I have seen this happen many times, more than I can recount. In most cases, our detractors, who say we aren’t really Christians are really Biblicans, who believe in an immaterial nothing, which they have supplanted by granting the attributes of God to a physical object: a book. If what they mean is that we aren’t idol-worshipers like them, that’s a good thing.
For most “Christians,” all they want is a “get out of hell free” card, kind of like Monopoly. They want to be saved by grace alone, meaning they want to eat the fruit of the tree of life and live forever in their sins, without ever having to repent. In my high school years, I attended several churches, much like Joseph Smith, trying to find which one was of God. I went to a Methodist church with a friend. I asked him why they said the “Apostles Creed,” when they didn’t have any apostles. I asked him why they professed belief in one church, holy and catholic, when they rejected Catholicism. He didn’t have any answers to those questions. Neither did the pastor. Finally, I asked him once, “Why do you go to the Methodist Church?” His answer was enlightening—and probably far too representative of the people of that faith.
My friend said that it was a nice church to go to because it didn’t demand too much of you. If there wasn’t a God, and it was all made-up, you didn’t waste a lot of time and energy there; and if there was a God, then you were covered because you went to church.

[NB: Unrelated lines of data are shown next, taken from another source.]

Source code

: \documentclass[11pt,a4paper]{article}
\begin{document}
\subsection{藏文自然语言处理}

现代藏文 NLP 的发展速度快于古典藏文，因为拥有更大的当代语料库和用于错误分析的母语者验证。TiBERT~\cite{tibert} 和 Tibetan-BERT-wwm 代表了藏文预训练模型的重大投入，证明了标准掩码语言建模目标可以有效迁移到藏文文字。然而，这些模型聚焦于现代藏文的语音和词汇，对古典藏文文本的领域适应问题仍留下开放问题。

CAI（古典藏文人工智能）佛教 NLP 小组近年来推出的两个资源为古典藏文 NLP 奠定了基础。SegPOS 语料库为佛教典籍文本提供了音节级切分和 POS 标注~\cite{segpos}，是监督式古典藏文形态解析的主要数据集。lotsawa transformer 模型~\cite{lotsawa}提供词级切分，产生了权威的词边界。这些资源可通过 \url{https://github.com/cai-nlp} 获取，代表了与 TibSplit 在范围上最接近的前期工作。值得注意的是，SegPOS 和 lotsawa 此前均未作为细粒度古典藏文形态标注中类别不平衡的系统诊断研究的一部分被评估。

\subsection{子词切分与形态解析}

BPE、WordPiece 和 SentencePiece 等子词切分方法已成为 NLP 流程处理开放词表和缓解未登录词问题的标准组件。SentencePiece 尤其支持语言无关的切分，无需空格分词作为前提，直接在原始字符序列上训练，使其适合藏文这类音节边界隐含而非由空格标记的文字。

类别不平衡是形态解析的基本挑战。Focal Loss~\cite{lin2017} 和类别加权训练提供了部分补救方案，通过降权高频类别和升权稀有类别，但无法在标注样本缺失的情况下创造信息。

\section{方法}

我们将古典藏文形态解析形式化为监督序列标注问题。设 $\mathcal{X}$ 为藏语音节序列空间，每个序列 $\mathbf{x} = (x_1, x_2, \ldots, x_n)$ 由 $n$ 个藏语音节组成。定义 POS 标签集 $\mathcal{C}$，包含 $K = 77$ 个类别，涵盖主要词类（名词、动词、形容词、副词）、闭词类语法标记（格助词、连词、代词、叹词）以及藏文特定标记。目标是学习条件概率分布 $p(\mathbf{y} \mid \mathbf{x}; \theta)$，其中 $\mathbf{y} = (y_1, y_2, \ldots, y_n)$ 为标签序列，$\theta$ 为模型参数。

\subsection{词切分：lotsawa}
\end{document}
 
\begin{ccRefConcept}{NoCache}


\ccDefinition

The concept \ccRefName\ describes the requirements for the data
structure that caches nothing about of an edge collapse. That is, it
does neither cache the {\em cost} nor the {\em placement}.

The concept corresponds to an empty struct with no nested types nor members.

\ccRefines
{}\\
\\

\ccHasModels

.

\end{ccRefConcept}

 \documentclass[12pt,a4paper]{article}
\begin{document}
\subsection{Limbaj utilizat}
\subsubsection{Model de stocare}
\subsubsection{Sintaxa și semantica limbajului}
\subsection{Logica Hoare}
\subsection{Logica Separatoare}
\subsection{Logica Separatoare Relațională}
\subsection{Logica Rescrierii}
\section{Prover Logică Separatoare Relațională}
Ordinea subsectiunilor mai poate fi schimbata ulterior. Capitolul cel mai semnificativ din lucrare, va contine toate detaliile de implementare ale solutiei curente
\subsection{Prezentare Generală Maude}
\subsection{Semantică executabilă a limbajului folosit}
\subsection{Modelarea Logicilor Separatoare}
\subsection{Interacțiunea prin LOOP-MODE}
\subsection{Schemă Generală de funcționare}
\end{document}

Ask a Baptist how what he believes differs from Methodists, or Episcopalians, or Presbyterians, or Lutherans, and you’ll be hard-pressed to get an informed answer. Most people pick a denomination either because that’s where their family went, or because they like the kind of music and preaching. Some people want stately organs and “softly-spoken magic spells” (hat tip to Pink Floyd) and other want fire and brimstone to keep you awake. Black people want churches with up-tempo music and call-and-response preaching. It’s a cultural, cathartic thing for them. In other words, most people don’t pick a church because they believe it to be “true.”
I think of the line from the old First Vision movie, where the boy Joseph asks about which of the churches was true. An older man answered, “All churches are true, so long as they preach Christ.” As Joseph observed in the film, “But they contradict one another.” God can’t be the author of the vast panorama of religious disagreement.
Either one church is true or none of them are. There can’t be two true churches that disagree with one another.
When I hear someone say that “Mormons aren’t Christians,” it makes my eyes want to roll back into my head. Their argument is evidence of an ignorance so profound that not even the Spirit of God can convince them otherwise. And in the end, that’s the only solution. Jesus said, “My sheep hear my voice.” His sheep don’t argue back. They don’t resort to anti-Mormon arguments devised by devils in for-profit ministries and collared clergy who are hireling priests, teaching God’s children to worship a book as God itself.
Bear your testimony and press on. There are the elect to find, lost sheep who are waiting to hear the voice of Jesus in our message.